TASK GOAL: Give the number of lines in the data below where the string "chunk" occurs, and nothing else.

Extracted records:

+++

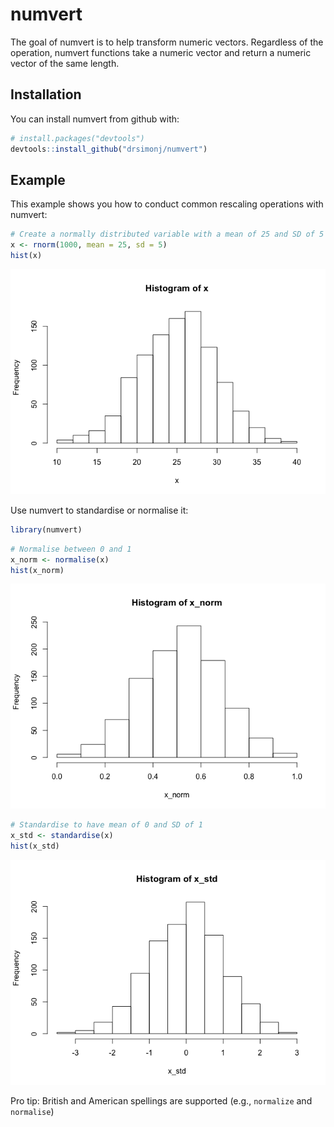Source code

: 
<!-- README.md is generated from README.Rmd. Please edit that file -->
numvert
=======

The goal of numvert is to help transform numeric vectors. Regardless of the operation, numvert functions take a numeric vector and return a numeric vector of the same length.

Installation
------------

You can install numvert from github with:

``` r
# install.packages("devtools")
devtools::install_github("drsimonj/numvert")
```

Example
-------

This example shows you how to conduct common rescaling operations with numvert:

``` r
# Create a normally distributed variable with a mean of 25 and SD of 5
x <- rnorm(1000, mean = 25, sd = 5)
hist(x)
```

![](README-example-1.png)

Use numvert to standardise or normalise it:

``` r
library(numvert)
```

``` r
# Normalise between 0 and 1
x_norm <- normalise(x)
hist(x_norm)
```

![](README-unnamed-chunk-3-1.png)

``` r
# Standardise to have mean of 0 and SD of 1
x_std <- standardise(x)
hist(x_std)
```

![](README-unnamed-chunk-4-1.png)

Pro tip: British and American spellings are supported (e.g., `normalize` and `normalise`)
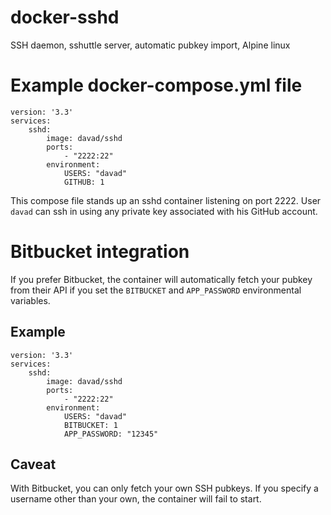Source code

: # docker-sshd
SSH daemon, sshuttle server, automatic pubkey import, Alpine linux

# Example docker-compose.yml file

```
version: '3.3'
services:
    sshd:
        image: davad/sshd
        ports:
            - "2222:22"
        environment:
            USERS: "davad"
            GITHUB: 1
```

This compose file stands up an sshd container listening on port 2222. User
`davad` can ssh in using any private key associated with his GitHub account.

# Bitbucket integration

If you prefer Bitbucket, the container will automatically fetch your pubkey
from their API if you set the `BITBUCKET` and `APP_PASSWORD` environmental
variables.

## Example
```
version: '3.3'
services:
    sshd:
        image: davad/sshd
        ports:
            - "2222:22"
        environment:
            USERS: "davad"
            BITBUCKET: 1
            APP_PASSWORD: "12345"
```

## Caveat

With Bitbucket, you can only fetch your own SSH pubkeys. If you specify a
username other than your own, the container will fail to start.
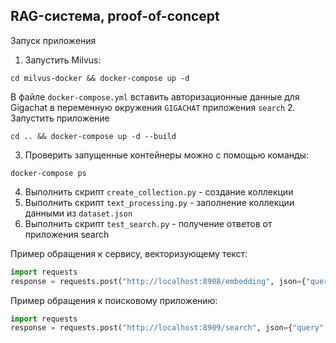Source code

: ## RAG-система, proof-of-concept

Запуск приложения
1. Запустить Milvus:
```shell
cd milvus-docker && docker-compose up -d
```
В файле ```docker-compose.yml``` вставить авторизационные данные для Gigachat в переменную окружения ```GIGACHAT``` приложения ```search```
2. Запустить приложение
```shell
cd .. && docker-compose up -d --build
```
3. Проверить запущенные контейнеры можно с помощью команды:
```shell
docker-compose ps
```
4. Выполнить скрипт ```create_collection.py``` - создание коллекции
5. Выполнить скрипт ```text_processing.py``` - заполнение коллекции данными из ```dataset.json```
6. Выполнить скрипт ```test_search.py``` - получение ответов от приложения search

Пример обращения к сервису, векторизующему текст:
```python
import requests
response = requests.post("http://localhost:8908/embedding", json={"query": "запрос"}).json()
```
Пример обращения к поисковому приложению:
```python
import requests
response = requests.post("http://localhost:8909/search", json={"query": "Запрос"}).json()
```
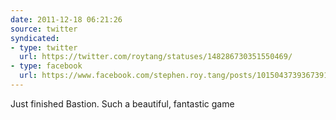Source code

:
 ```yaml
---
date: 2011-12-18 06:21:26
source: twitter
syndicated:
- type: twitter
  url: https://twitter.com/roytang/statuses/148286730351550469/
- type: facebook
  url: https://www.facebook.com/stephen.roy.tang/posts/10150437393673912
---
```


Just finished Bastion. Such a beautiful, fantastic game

+++

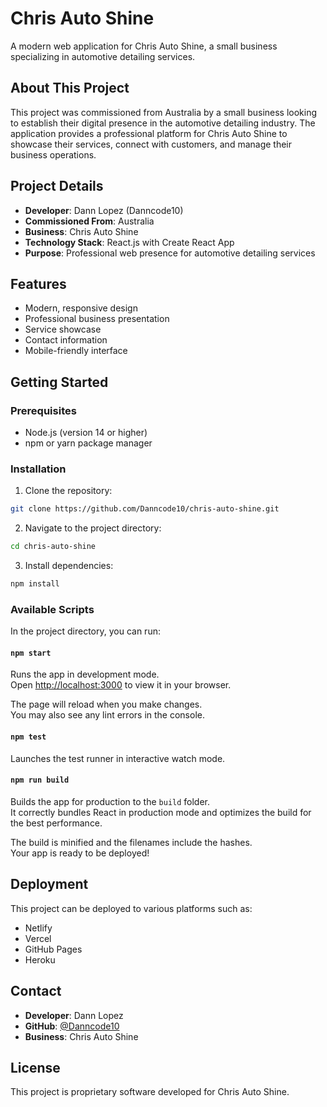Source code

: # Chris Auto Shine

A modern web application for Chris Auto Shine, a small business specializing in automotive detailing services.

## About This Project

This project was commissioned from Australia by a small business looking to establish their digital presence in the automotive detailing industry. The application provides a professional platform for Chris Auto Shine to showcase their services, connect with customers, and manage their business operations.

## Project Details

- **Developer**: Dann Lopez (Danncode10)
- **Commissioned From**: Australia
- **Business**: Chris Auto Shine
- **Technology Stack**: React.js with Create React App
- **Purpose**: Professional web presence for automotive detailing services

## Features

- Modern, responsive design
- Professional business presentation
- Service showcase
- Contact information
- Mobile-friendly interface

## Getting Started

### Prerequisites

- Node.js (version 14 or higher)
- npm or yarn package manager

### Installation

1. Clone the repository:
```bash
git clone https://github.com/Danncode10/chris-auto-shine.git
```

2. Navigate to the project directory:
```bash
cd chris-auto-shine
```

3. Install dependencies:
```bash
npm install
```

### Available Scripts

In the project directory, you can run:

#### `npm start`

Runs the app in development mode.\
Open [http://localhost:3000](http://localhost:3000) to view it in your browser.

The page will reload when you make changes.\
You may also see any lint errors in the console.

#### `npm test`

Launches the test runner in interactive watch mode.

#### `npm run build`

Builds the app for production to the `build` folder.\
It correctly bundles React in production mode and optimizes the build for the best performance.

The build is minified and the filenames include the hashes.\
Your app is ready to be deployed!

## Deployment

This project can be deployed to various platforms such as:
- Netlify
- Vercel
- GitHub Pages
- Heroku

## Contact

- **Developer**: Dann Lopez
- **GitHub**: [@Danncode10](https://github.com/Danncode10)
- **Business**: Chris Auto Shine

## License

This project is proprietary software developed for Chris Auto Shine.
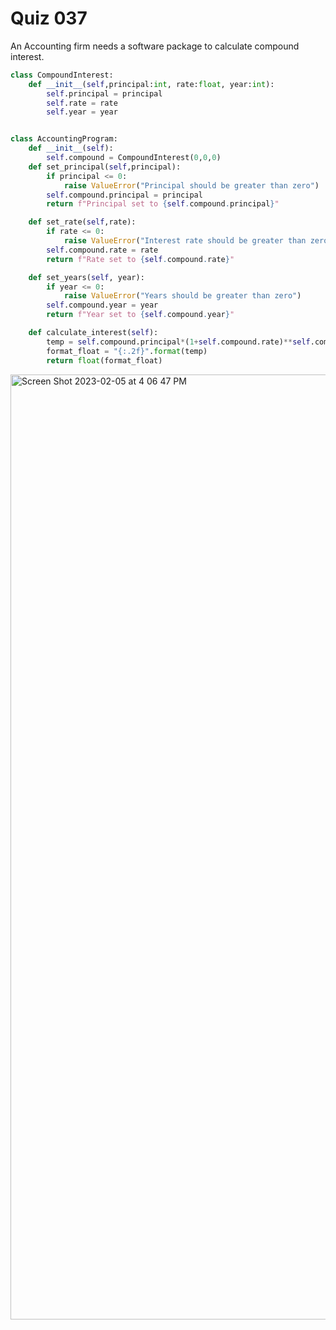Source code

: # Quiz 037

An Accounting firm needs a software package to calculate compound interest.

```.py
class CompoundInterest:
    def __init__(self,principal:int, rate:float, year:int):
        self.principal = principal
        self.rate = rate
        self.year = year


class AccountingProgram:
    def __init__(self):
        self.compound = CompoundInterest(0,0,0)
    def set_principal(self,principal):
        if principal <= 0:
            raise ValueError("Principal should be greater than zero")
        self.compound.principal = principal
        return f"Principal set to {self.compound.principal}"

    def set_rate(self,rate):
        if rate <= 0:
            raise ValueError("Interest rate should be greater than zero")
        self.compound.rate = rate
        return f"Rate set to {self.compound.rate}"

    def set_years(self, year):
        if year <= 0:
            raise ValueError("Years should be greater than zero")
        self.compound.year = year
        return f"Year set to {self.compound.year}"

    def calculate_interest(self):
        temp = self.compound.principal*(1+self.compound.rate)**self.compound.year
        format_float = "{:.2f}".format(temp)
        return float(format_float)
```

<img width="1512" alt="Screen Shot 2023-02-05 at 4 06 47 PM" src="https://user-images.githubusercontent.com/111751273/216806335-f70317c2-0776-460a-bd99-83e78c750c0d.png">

+++

ANSWER: 2